Good name BTW space :D
 

Ladystardust

Active member
While I can understand that some would want to date others with sp only I do not think that for myself is a good idea. This is because depending on how strong the sp some people would find it difficult to venture into the outside world at all. I know that in order to get over sp I have to get out there no matter how frightend I feel. So I think in my situation It would be better for me to be with someone who does not have sp. This is not to say I would not befriend someone with sp or even try to help them do what I am attempting to do. I just feel to surround myself with sp people only would make things worse for me.
 

Anonymous

Well-known member
I've been writing emails to someone I met on the internet for four years, and concluded recently that we both had social phobia, and we didnt know because weve never met. I was recently diagnosed with social phobia and placed on Paxil. i've had it my whoel life but could never describe it until recently, now that I'm already 25 years old and have suffered the disorder my whole life. I personally would like to meet my friend, but this hard to do.
 

Tirta

Well-known member
Can i have two boyfriend?
He...he...I was just joking. I don't have boyfriend at all so if someone like me for who i am, i will be happy.
 

Anonymous

Well-known member
have had this problem all my life and I am losing hope at ever having a normal relationship. I am 30 now, and I have made improvements + I am on paxil which helps to an extent, but still don't have the courage to approach a woman, and let's face it females are conditioned by society and maybe partially biologically predispositioned to want to be approached first. All my ex's have met me through other friends or aquaintances. At this point in my life I have attempted to make friends with females in hopes of having good friends and maybe developing romanitic relationships.

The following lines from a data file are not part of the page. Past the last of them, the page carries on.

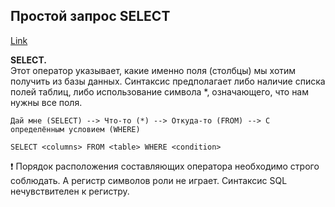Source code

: ## **Простой запрос SELECT**

[Link](https://mentorpiece.ru/textbook/)

**SELECT.**  
Этот оператор указывает, какие именно поля (столбцы) мы хотим получить из базы данных. Синтаксис предполагает либо наличие списка полей таблиц, либо использование символа *, означающего, что нам нужны все поля.

    Дай мне (SELECT) --> Что-то (*) --> Откуда-то (FROM) --> С определённым условием (WHERE)

    SELECT <columns> FROM <table> WHERE <condition>


❗ Порядок расположения составляющих оператора необходимо строго соблюдать. А регистр символов роли не играет.  Синтаксис SQL нечувствителен к регистру.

If romance doesn't develope then that's fine, because at least I would have a good friend, but, it's like a broken record, most girls that I approach think I am a complete wierdo (shy men are creepy- as labeled by movies like one hour photo, and shy girls are demur, cute, and can be brought out of it) because of the blushing and difficulty speaking, especially in public. It's a broken record, women want an assertive and confident man. I think the thing that keeps me from completely giving up on life is the hope of accomplished in the acedemic field and later in my career (which has been hard enough as it is).
 

axrw

New member
I haven't had a lot of experience with relationships (shocking, I know :wink: ), but I don't think I would care either way. I would just want someone who is understanding about it. Someone above said it, I wouldn't want to feel pressured to stop being shy "right now." If that makes any sense.
 

countrybumpkin

Active member
I wonder if dating someone with SA would give you more strength to beat your own SA because sometimes if someone really needs your help , you can put your weakness aside for long enough to help them. Does that make sense? Maybe that's just me wanting to help people ?
 

Kat

Well-known member
Yea. It wouldn't really bother me. i would date the person with or with out SA as long as they were understanding of how i am and liked me for well me. thats good enough for me :D
 

GettingThere

Well-known member
I've had plenty of relationships all of which were with people who did not have SP. While I had some special times in those relationships, I think that I would much prefer to date someone else with the problem because I don't think that non SP's really know what it is like no matter how much you try to explain and being with someone who also has SP would certainly make planning activities a lot easier (because you would both feel the same about life's situations).
 

LittleMissScareAll

Well-known member
For me it doesn't really matter. Actually I've never dated anyone with social anxiety before, but the guy I like/am sort of going out with now is really shy and I kinda like that about him...I'm so used to going out with guys who are talkative and outgoing, which is the opposite of me, so it's nice to have found someone who has quite a bit in common with me.